### Task requirements
Leaving the pictures aside, repeat every line below exactly.

╭─ Data extracts

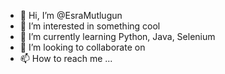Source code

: - 👋 Hi, I’m @EsraMutlugun
- 👀 I’m interested in something cool
- 🌱 I’m currently learning Python, Java, Selenium
- 💞️ I’m looking to collaborate on 
- 📫 How to reach me ...

<!---
EsraMutlugun/EsraMutlugun is a ✨ special ✨ repository because its `README.md` (this file) appears on your GitHub profile.
You can click the Preview link to take a look at your changes.
--->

╰─

### Task output
Source code

: - 👋 Hi, I’m @EsraMutlugun
- 👀 I’m interested in something cool
- 🌱 I’m currently learning Python, Java, Selenium
- 💞️ I’m looking to collaborate on 
- 📫 How to reach me ...

<!---
EsraMutlugun/EsraMutlugun is a ✨ special ✨ repository because its `README.md` (this file) appears on your GitHub profile.
You can click the Preview link to take a look at your changes.
--->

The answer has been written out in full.